Data Start Marker

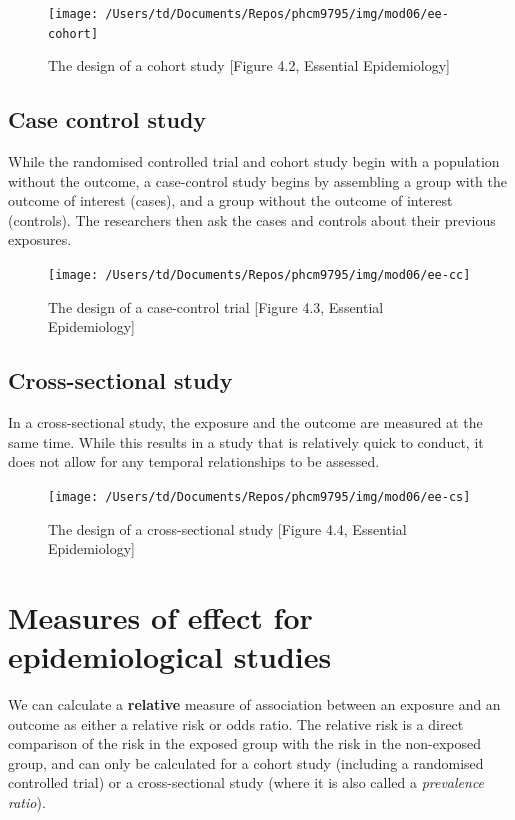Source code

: \documentclass[
]{memoir}
\begin{document}
\begin{figure}
\texttt{[image: /Users/td/Documents/Repos/phcm9795/img/mod06/ee-cohort]} \caption{The design of a cohort study [Figure 4.2, Essential Epidemiology]}\label{fig:ee-fig-cohort}
\end{figure}

\hypertarget{case-control-study}{%
\subsection{Case control study}\label{case-control-study}}

While the randomised controlled trial and cohort study begin with a population without the outcome, a case-control study begins by assembling a group with the outcome of interest (cases), and a group without the outcome of interest (controls). The researchers then ask the cases and controls about their previous exposures.

\begin{figure}
\texttt{[image: /Users/td/Documents/Repos/phcm9795/img/mod06/ee-cc]} \caption{The design of a case-control trial [Figure 4.3, Essential Epidemiology]}\label{fig:ee-fig-cc}
\end{figure}

\hypertarget{cross-sectional-study}{%
\subsection{Cross-sectional study}\label{cross-sectional-study}}

In a cross-sectional study, the exposure and the outcome are measured at the same time. While this results in a study that is relatively quick to conduct, it does not allow for any temporal relationships to be assessed.

\begin{figure}
\texttt{[image: /Users/td/Documents/Repos/phcm9795/img/mod06/ee-cs]} \caption{The design of a cross-sectional study [Figure 4.4, Essential Epidemiology]}\label{fig:ee-fig-cs}
\end{figure}

\hypertarget{measures-of-effect-for-epidemiological-studies}{%
\section{Measures of effect for epidemiological studies}\label{measures-of-effect-for-epidemiological-studies}}

We can calculate a \textbf{relative} measure of association between an exposure and an outcome as either a relative risk or odds ratio. The relative risk is a direct comparison of the risk in the exposed group with the risk in the non-exposed group, and can only be calculated for a cohort study (including a randomised controlled trial) or a cross-sectional study (where it is also called a \emph{prevalence ratio}).
\end{document}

Data End Marker

● Exercise description
Copy out every line from the records that has the word "subsection".

● Reply to the exercise
\subsection{Case control study}\label{case-control-study}}
\subsection{Cross-sectional study}\label{cross-sectional-study}}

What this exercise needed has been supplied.